Elections régionales

Geoffroy Géraud-Legros / 9 février 2010

Chaque fois que l’histoire a placé La Réunion à la croisée des chemins, c’est l’alliance des Réunionnais qui a permis d’engager le pays sur la voie du développement et des grandes transformations. Réunissant des hommes et femmes d’horizons différents autour d’une ambition réunionnaise, "l’Alliance" porte l’héritage de 12 années qui ont engagé une dynamique de développement sans précédent dans le pays. Cet élan sera-t-il brisé ? Tel est l’enjeu du scrutin régional.

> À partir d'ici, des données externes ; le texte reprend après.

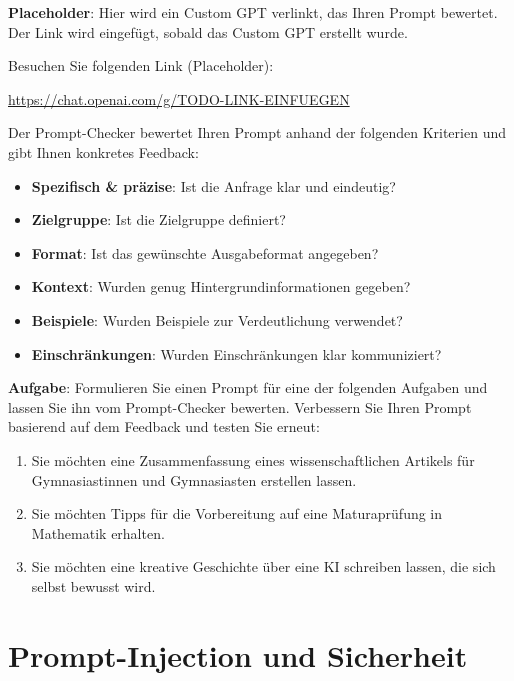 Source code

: \begin{myexercise}
\begin{myattention}
\textbf{Placeholder}: Hier wird ein Custom GPT verlinkt, das Ihren Prompt
bewertet. Der Link wird eingefügt, sobald das Custom GPT erstellt wurde.
\end{myattention}

Besuchen Sie folgenden Link (Placeholder):
\begin{center}
    \url{https://chat.openai.com/g/TODO-LINK-EINFUEGEN}
\end{center}

Der Prompt-Checker bewertet Ihren Prompt anhand der folgenden Kriterien
und gibt Ihnen konkretes Feedback:
\begin{itemize}
    \item \textbf{Spezifisch \& präzise}: Ist die Anfrage klar und eindeutig?
    \item \textbf{Zielgruppe}: Ist die Zielgruppe definiert?
    \item \textbf{Format}: Ist das gewünschte Ausgabeformat angegeben?
    \item \textbf{Kontext}: Wurden genug Hintergrundinformationen gegeben?
    \item \textbf{Beispiele}: Wurden Beispiele zur Verdeutlichung verwendet?
    \item \textbf{Einschränkungen}: Wurden Einschränkungen klar kommuniziert?
\end{itemize}

\textbf{Aufgabe}: Formulieren Sie einen Prompt für eine der folgenden Aufgaben
und lassen Sie ihn vom Prompt-Checker bewerten. Verbessern Sie Ihren Prompt
basierend auf dem Feedback und testen Sie erneut:

\begin{enumerate}
    \item Sie möchten eine Zusammenfassung eines wissenschaftlichen Artikels
          für Gymnasiastinnen und Gymnasiasten erstellen lassen.
    \item Sie möchten Tipps für die Vorbereitung auf eine Maturaprüfung
          in Mathematik erhalten.
    \item Sie möchten eine kreative Geschichte über eine KI schreiben lassen,
          die sich selbst bewusst wird.
\end{enumerate}
\end{myexercise}

\section{Prompt-Injection und Sicherheit}


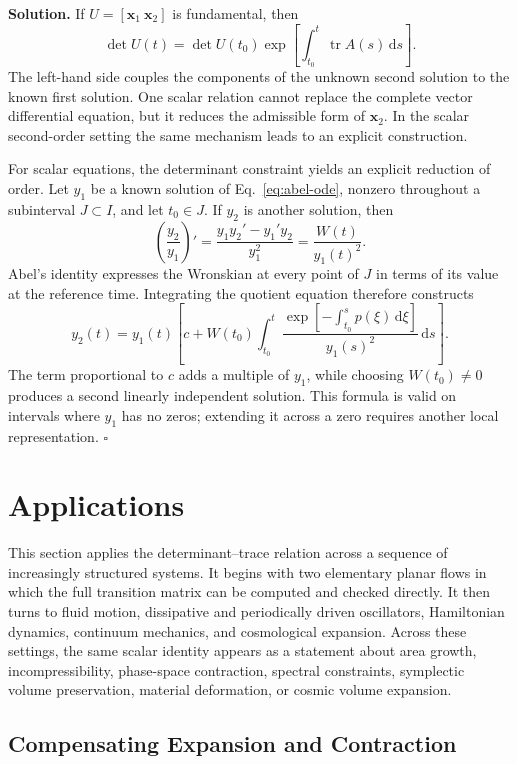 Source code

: \documentclass[11pt,a4paper]{article}
\newcommand{\be}{\begin{equation}}
\newcommand{\ee}{\end{equation}}
\newcommand{\lb}[1]{\label{#1}}
\newcommand{\dd}{\mathrm{d}}
\DeclareMathOperator{\tr}{tr}
\theoremstyle{definition}
\newenvironment{solution}
{\par\noindent\textbf{Solution.}}
{\hfill$\square$\par}
\numberwithin{equation}{section}
\begin{document}
\begin{solution}
If $U=[\mathbf{x}_1\ \mathbf{x}_2]$ is fundamental, then
\be
\det U(t)
=
\det U(t_0)
\exp\left[
\int_{t_0}^{t}\tr A(s)\,\dd s
\right].
\lb{eq:known-solution}
\ee
The left-hand side couples the components of the unknown second solution to the known first solution. One scalar relation cannot replace the complete vector differential equation, but it reduces the admissible form of $\mathbf{x}_2$. In the scalar second-order setting the same mechanism leads to an explicit construction.

For scalar equations, the determinant constraint yields an explicit reduction of order. Let $y_1$ be a known solution of Eq.~\eqref{eq:abel-ode}, nonzero throughout a subinterval $J\subset I$, and let $t_0\in J$. If $y_2$ is another solution, then
\be
\left(\frac{y_2}{y_1}\right)'
=\frac{y_1y_2'-y_1'y_2}{y_1^2}
=\frac{W(t)}{y_1(t)^2}.
\lb{eq:reduction-order-ratio}
\ee
Abel's identity expresses the Wronskian at every point of $J$ in terms of its value at the reference time. Integrating the quotient equation therefore constructs
\be
y_2(t)=y_1(t)\left[c+W(t_0)\int_{t_0}^{t}
\frac{\exp[-\int_{t_0}^{s}p(\xi)\,\dd\xi]}{y_1(s)^2}\,\dd s\right].
\lb{eq:reduction-order-formula}
\ee
The term proportional to $c$ adds a multiple of $y_1$, while choosing $W(t_0)\ne0$ produces a second linearly independent solution. This formula is valid on intervals where $y_1$ has no zeros; extending it across a zero requires another local representation.
\end{solution}


\section{Applications}

This section applies the determinant--trace relation across a sequence of increasingly structured systems. It begins with two elementary planar flows in which the full transition matrix can be computed and checked directly. It then turns to fluid motion, dissipative and periodically driven oscillators, Hamiltonian dynamics, continuum mechanics, and cosmological expansion. Across these settings, the same scalar identity appears as a statement about area growth, incompressibility, phase-space contraction, spectral constraints, symplectic volume preservation, material deformation, or cosmic volume expansion.

\subsection{Compensating Expansion and Contraction}
\end{document}
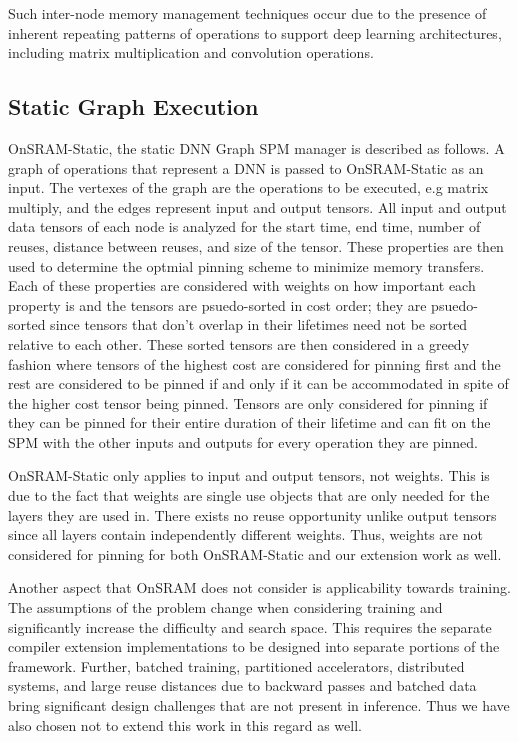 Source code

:Such inter-node memory management techniques occur due to the presence of
inherent repeating patterns of operations to support deep learning
architectures, including matrix multiplication and convolution operations.



\subsection{Static Graph Execution}

OnSRAM-Static, the static DNN Graph SPM manager is described as follows. A
graph of operations that represent a DNN is passed to OnSRAM-Static as an
input. The vertexes of the graph are the operations to be executed, e.g matrix
multiply, and the edges represent input and output tensors.  All input and
output data tensors of each node is analyzed for the start time, end time,
number of reuses, distance between reuses, and size of the tensor. These
properties are then used to determine the optmial pinning scheme to minimize
memory transfers. Each of these properties are considered with weights on how
important each property is and the tensors are psuedo-sorted in cost order;
they are psuedo-sorted since tensors that don't overlap in their lifetimes need
not be sorted relative to each other. These sorted tensors are then considered
in a greedy fashion where tensors of the highest cost are considered for
pinning first and the rest are considered to be pinned if and only if it can be
accommodated in spite of the higher cost tensor being pinned. Tensors are only
considered for pinning if they can be pinned for their entire duration of their
lifetime and can fit on the SPM with the other inputs and outputs for every
operation they are pinned.

OnSRAM-Static only applies to input and output tensors, not weights. This is
due to the fact that weights are single use objects that are only needed for
the layers they are used in. There exists no reuse opportunity unlike output
tensors since all layers contain independently different weights. Thus, weights
are not considered for pinning for both OnSRAM-Static and our extension work as
well.

Another aspect that OnSRAM does not consider is applicability towards training.
The assumptions of the problem change when considering training and
significantly increase the difficulty and search space. This requires the
separate compiler extension implementations to be designed into separate
portions of the framework. Further, batched training, partitioned accelerators,
distributed systems, and large reuse distances due to backward passes and
batched data \cite{onsram} bring significant design challenges that are not present in
inference. Thus we have also chosen not to extend this work in this regard as
well.

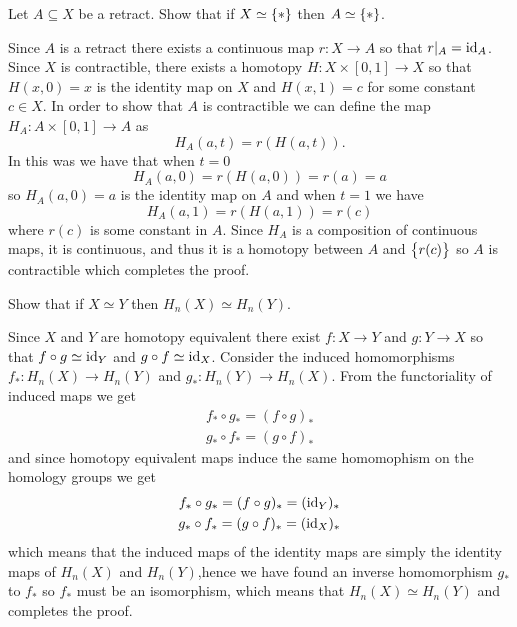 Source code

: \documentclass[11pt,a4paper]{article}
\begin{document}
\begin{exercise}
  Let $A \subseteq X$ be a retract.
  Show that if $X \simeq \set{*}$ then $A \simeq \set{*}$.
\end{exercise}
\begin{solution}
  Since $A$ is a retract there exists a continuous map
  $r \colon X \to A$ so that $r\vert_A = \id_A$.
  Since $X$ is contractible, there exists a homotopy
  $H \colon X \times [0,1] \to X$ so that
  $H(x,0) = x$ is the identity map on $X$
  and $H(x,1) = c$ for some constant $c \in X$.
  In order to show that $A$ is contractible we can define the map
  $H_A \colon A \times [0,1] \to A$ as
  \[
    H_A(a,t) = r(H(a,t)).
  \]
  In this was we have that when $t = 0$
  \[
    H_A(a,0) =
    r(H(a,0)) =
    r(a) = a
  \]
  so $H_A(a,0) = a$ is the identity map on $A$ and when $t = 1$
  we have
  \[
    H_A(a,1) =
    r(H(a,1)) =
    r(c)
  \]
  where $r(c)$ is some constant in $A$.
  Since $H_A$ is a composition of continuous maps, it is continuous,
  and thus it is a homotopy between $A$ and $\set{r(c)}$ so
  $A$ is contractible which completes the proof.
\end{solution}

\begin{exercise}
 Show that if $X \simeq Y$ then $H_n(X) \simeq H_n(Y)$.
\end{exercise}
\begin{solution}
  Since $X$ and $Y$ are homotopy equivalent there exist $f \colon X \to Y$
  and $g \colon Y \to X$ so that $f \circ g \simeq \id_Y$ and
  $g \circ f \simeq \id_X$.
  Consider the induced homomorphisms $f_* \colon H_n(X) \to H_n(Y)$
  and $g_* \colon H_n(Y) \to H_n(X)$.
  From the functoriality of induced maps we get
  \begin{gather*}
    f_* \circ g_* = (f \circ g)_* \\
    g_* \circ f_* = (g \circ f)_*
  \end{gather*}
  and since homotopy equivalent maps induce the same
  homomophism on the homology groups we get
  \begin{gather*}
    f_* \circ g_* = (f \circ g)_* = (\id_Y)_* \\
    g_* \circ f_* = (g \circ f)_* = (\id_X)_*
  \end{gather*}
  which means that the induced maps of the identity maps are simply the identity
  maps of $H_n(X)$ and $H_n(Y)$,hence we have found
  an inverse homomorphism $g_*$ to $f_*$ so $f_*$ must be an isomorphism,
  which means that $H_n(X) \simeq H_n(Y)$ and completes the proof.
\end{solution}
\end{document}
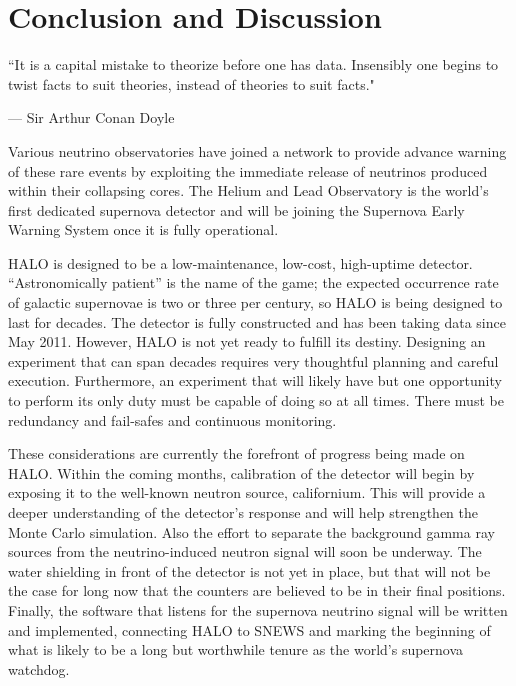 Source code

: %
%
%
%


\chapter{Conclusion and Discussion}
	\label{conclusion_chapter}
	\vspace{-0.2in}

	\begin{quoting}
		\noindent \large ``It is a capital mistake to theorize before one has data. Insensibly one begins to twist facts to suit theories, instead of theories to suit facts." \normalsize

		--- Sir Arthur Conan Doyle
	\end{quoting}

	 Various neutrino observatories have joined a network to provide advance warning of these rare events by exploiting the immediate release of neutrinos produced within their collapsing cores. The Helium and Lead Observatory is the world's first dedicated supernova detector and will be joining the Supernova Early Warning System once it is fully operational.

	HALO is designed to be a low-maintenance, low-cost, high-uptime detector. ``Astronomically patient'' is the name of the game; the expected occurrence rate of galactic supernovae is two or three per century, so HALO is being designed to last for decades. The detector is fully constructed and has been taking data since May 2011. However, HALO is not yet ready to fulfill its destiny. Designing an experiment that can span decades requires very thoughtful planning and careful execution. Furthermore, an experiment that will likely have but one opportunity to perform its only duty must be capable of doing so at all times. There must be redundancy and fail-safes and continuous monitoring. 

	These considerations are currently the forefront of progress being made on HALO. Within the coming months, calibration of the detector will begin by exposing it to the well-known neutron source, californium. This will provide a deeper understanding of the detector's response and will help strengthen the Monte Carlo simulation. Also the effort to separate the background gamma ray sources from the neutrino-induced neutron signal will soon be underway. The water shielding in front of the detector is not yet in place, but that will not be the case for long now that the \he counters are believed to be in their final positions. Finally, the software that listens for the supernova neutrino signal will be written and implemented, connecting HALO to SNEWS and marking the beginning of what is likely to be a long but worthwhile tenure as the world's supernova watchdog. 

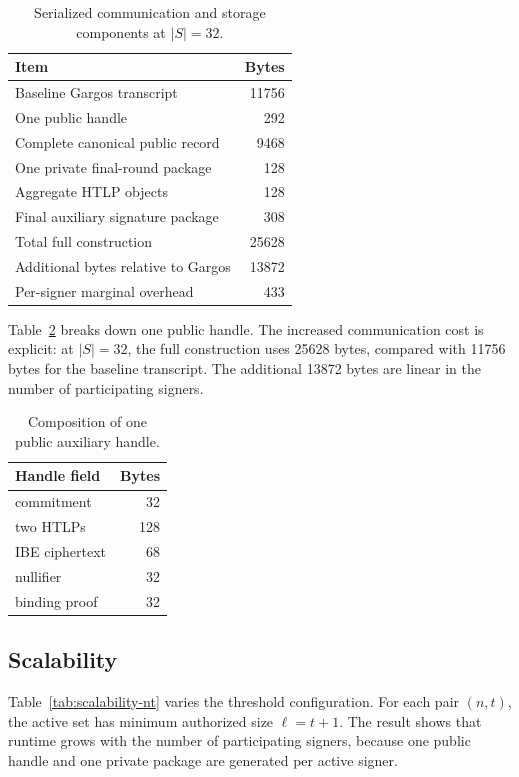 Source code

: \begin{table}[t]
\centering
\caption{Serialized communication and storage components at $|S|=32$.}
\label{tab:communication-total}
\small
\begin{tabular}{lr}
\toprule
Item & Bytes \\
\midrule
Baseline Gargos transcript & 11756 \\
One public handle & 292 \\
Complete canonical public record & 9468 \\
One private final-round package & 128 \\
Aggregate HTLP objects & 128 \\
Final auxiliary signature package & 308 \\
Total full construction & 25628 \\
Additional bytes relative to Gargos & 13872 \\
Per-signer marginal overhead & 433 \\
\bottomrule
\end{tabular}
\end{table}

Table~\ref{tab:handle-composition} breaks down one public handle.  The increased
communication cost is explicit: at $|S|=32$, the full construction uses 25628
bytes, compared with 11756 bytes for the baseline transcript.  The additional
13872 bytes are linear in the number of participating signers.

\begin{table}[t]
\centering
\caption{Composition of one public auxiliary handle.}
\label{tab:handle-composition}
\small
\begin{tabular}{lr}
\toprule
Handle field & Bytes \\
\midrule
commitment & 32 \\
two HTLPs & 128 \\
IBE ciphertext & 68 \\
nullifier & 32 \\
binding proof & 32 \\
\bottomrule
\end{tabular}
\end{table}

\subsection{Scalability}

Table~\ref{tab:scalability-nt} varies the threshold configuration.  For each
pair $(n,t)$, the active set has minimum authorized size $\ell=t+1$.  The result
shows that runtime grows with the number of participating signers, because one
public handle and one private package are generated per active signer.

En 1945, le Dr Raymond Vergès crée le Comité républicain d’action démocratique et sociale… (CRADS). La construction de ce front élargi, qui rassemble tous les Réunionnais de progrès au-delà de leurs différences, permet une évolution décisive : c’est sous la bannière du CRADS que les députés Raymond Vergès et Léon de Lépervanche arrachent définitivement La Réunion au statut colonial par la Loi du 19 Mars 1946.
Cette évolution qui vise avant tout à instaurer l’Egalité sociale déclenche la réaction des piliers de la société de plantation et de leurs alliés conservateurs dans la sphère du pouvoir parisien. Soixante-trois ans plus tard, presque jour pour jour, La Réunion fait à nouveau face à un choix décisif : allons-nous poursuivre la voie du développement et de l’émancipation engagée au cours des deux précédents exercices du Conseil régional ? Ou notre île sera-t-elle livrée à ceux qui disent bien haut leur refus des grandes transformations, ou encore aux éternels hésitants à qui le sens du moment historique semble échapper ? Une fois encore, l’alliance des Réunionnais engagés sur la voie du progrès est la clef de ce moment décisif.

Dépassement des clivages

Développement du réseau routier, lancement du Tram-train, marche à l’autonomie énergétique et alimentaire, initiative de la Maison des civilisations et de l’unité réunionnaise (MCUR)… Chacun de ces grands projets initiés depuis 1998 a été confirmé par l’action de l’Alliance, qui, depuis 1998 a engagé un mouvement de développement d’une intensité unique dans notre histoire. A l’instar du CRADS qui l’a précédée de plus d’un demi-siècle, l’Alliance repose avant tout sur le dépassement d’une série de clivages : clivages entre les étiquettes de partis ; clivages entre "monde politique" et "société civile" ; clivages entre "jeunes" et "vieux"… L’Alliance se présente comme une fédération des talents et des volontés, qui, dans le respect de l’identité de chacun, réunit toutes celles et ceux pour qui la construction d’un présent et d’un avenir plus juste pour les Réunionnais passe au premier plan. En deux mandats, cette formule a montré son aptitude à lancer La Réunion sur le chemin du développement durable, qui est plus que jamais la réponse aux immenses problèmes qui accablent encore notre société.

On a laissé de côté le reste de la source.